Claudia Webbe defends controversial appointment overseeing Labour antisemitism cases

'It is my mission to make the Jewish community feel welcome'


A left wing activist has defended her appointment to oversee Labour’s disciplinary cases, including ones relating to antisemitism, after it caused alarm.

Claudia Webbe, a close ally of Jeremy Corbyn, was elected chair of the party’s disputes panel on Tuesday during a meeting of its national executive committee (NEC) equalities group.

Her appointment was immediately called "a step backwards" and Richard Angell, director of the centrist Labour group Progress, accused her of allowing “antisemitic tropes to be uttered unchallenged" during an event at the party's conference last year.

But she told the JC she had been “hurt to the core” to hear about Labour members' experiences of antisemitism and disputed Mr Angell's claim.

Ms Webbe insisted that she had not meant to allow speakers at the 2017 Labour party conference to use antisemitic tropes during a debate about adopting new rules to clampdown on Jew hate.

During the angry debate, delegates repeatedly attacked the party's NEC for working with the Jewish Labour Movement to implement the changes.

Naomi Wimborne-Idrissi, from the pro-Jeremy Corbyn Jewish Voice for Labour group, claimed Jews promoting the rule change had been "running" to brief right-wing newspapers including the Mail and the Telegraph.

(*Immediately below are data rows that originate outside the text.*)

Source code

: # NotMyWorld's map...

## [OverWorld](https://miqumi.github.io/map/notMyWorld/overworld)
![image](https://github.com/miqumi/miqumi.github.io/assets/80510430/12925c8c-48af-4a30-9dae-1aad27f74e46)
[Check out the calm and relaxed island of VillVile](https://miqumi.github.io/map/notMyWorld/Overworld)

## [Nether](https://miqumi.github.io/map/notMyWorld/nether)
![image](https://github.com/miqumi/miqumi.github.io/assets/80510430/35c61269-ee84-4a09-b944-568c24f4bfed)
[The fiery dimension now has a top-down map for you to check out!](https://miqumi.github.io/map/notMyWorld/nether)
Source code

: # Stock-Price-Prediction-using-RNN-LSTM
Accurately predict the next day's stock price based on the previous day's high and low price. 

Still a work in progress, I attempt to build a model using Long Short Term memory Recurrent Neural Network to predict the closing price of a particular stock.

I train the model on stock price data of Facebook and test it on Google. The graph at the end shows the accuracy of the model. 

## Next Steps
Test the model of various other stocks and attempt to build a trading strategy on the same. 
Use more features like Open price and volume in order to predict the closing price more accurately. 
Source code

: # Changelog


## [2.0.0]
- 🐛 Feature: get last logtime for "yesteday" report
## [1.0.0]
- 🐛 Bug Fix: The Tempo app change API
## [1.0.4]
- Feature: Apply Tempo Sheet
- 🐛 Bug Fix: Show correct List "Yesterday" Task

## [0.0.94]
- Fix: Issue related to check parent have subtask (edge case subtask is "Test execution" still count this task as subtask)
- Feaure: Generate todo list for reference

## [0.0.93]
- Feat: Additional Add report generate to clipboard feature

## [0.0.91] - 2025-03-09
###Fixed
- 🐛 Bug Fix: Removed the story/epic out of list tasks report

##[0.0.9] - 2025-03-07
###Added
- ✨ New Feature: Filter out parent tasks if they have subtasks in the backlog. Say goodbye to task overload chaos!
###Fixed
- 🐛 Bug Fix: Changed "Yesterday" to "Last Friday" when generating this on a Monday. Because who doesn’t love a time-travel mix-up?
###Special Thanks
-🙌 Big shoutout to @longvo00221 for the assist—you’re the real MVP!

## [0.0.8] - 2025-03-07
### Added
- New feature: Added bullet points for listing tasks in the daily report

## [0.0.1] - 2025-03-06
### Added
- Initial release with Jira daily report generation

Ms Webbe said she tried to "give people on all sides a chance to speak" as chair. "I was not aware of antisemitism and, if I was, I would have said something," she said.

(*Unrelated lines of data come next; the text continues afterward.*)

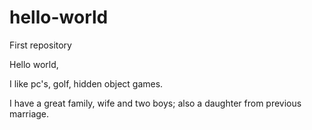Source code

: # hello-world
First repository

Hello world,

I like pc's, golf, hidden object games. 

I have a great family, wife and two boys; also a daughter from previous marriage.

“To get the rule change through conference was a big deal and I think that is something to be celebrated. It is not true to say I allowed antisemitism.”

She continued: “It pains me to hear from the victims. I find antisemitism abhorrent and I want the party to be a place that doesn’t just say it welcomes everyone, it makes them feel it."

She said she would not ignore “the concerns of the Jewish community. I condemn the attacks and the emotional abuse that people have experienced".

She added: “I know people have spoken up about what they have experienced and that they can be demonised... I don’t think that should happen to anyone.

"I have experienced racism myself so I know what it feels like. It is my mission to make the Jewish community feel welcome.”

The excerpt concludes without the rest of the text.